Dalek Three has several unique features which make it easy to identify. Beneath the gun and arm box there should be two screws holding the lower collar in place, but for some reason Dalek Three lacks these fixings. Unlike the first two props, the neck cage’s vertical rods are chamfered at the top. Another difference is that the screw at the very front of the top collar is at its extreme lower edge, whereas the other props have their screw mounted centrally.
As well as these handy construction quirks, this is the prop for which Bill Roberts cannibalised an old camera to provide an iris which could open and close. Not only that, but this Dalek had an electromagnet fitted into the plunger making it even more distinctive, and it is also fitted with a cutting torch for one sequence. In addition, this prop has its fair share of damage and marks, including a crescent shaped scar at the front of the skirt, and a black smear on the left rear corner panel.
Most dramatically, Dalek Three is the victim of some rough treatment in episode seven during the final battle. The top collar receives some impromptu remoulding when Barbara smashes it with a large rock, causing a huge buckle, and moments later Ian flings one of the magnetic restraints, taking a sizeable chunk out of the top neck ring, and forcing the lower rings apart so that they are no longer parallel to each other.
Dalek Four is less identifiable. It has sloping neck-rods like Dalek Three and it has a bolt in the rear skirt panel like Dalek One however this one is painted over and appears paler. One noticeable feature is that the gun and arm’s ball-joints protrude more than usual. There is a slight lift at the front of the lower collar and the screw beneath the arm-box is further from the centre than its corresponding gun-box screw. Aside from these minor clues, it is often easier to identify Dalek Four using a process of elimination.
The Daleks on Set
Shawcraft took just under four weeks to make the Daleks. From Tuesday 29th October when the final design drawing was completed, to Friday 22nd November when the four props were delivered to the car park at Lime Grove ready for their first studio session.

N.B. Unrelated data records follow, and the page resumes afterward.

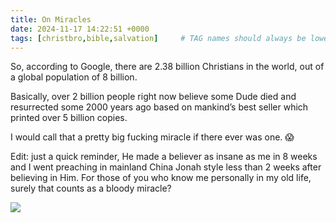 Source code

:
 ```yaml
---
title: On Miracles
date: 2024-11-17 14:22:51 +0000
tags: [christbro,bible,salvation]     # TAG names should always be lowercase
---
```


So, according to Google, there are 2.38 billion Christians in the world, out of a global population of 8 billion.

Basically, over 2 billion people right now believe some Dude died and resurrected some 2000 years ago based on mankind’s best seller which printed over 5 billion copies.

I would call that a pretty big fucking miracle if there ever was one. 😱

Edit: just a quick reminder, He made a believer as insane as me in 8 weeks and I went preaching in mainland China Jonah style less than 2 weeks after believing in Him. For those of you who know me personally in my old life, surely that counts as a bloody miracle?

![](/b9884e2f28a3d6fe628f8b46bff19ef2.jpeg)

The four props were originally fitted with fixed castors, affording them a relative limited range of movement. After episode two was recorded an effort was made to address this, so the props were sent back to Shawcraft on 25th November and a new set of wheels were fitted. From episode three onwards, the props are considerably more mobile, able to performing spins on the spot. Michael Summerton, one of the operators, was sent to Shawcraft to take part in manoeuvrability tests.7
Other less visible changes took place between rehearsals for episode two and its final recording. Dalek Four started out with a central screw in its lower front collar joiner. The other three props had their screws close to the top of the band. This was changed twice. Initially to a wider band for episode two, then in later episodes, gaining the higher positioned screw.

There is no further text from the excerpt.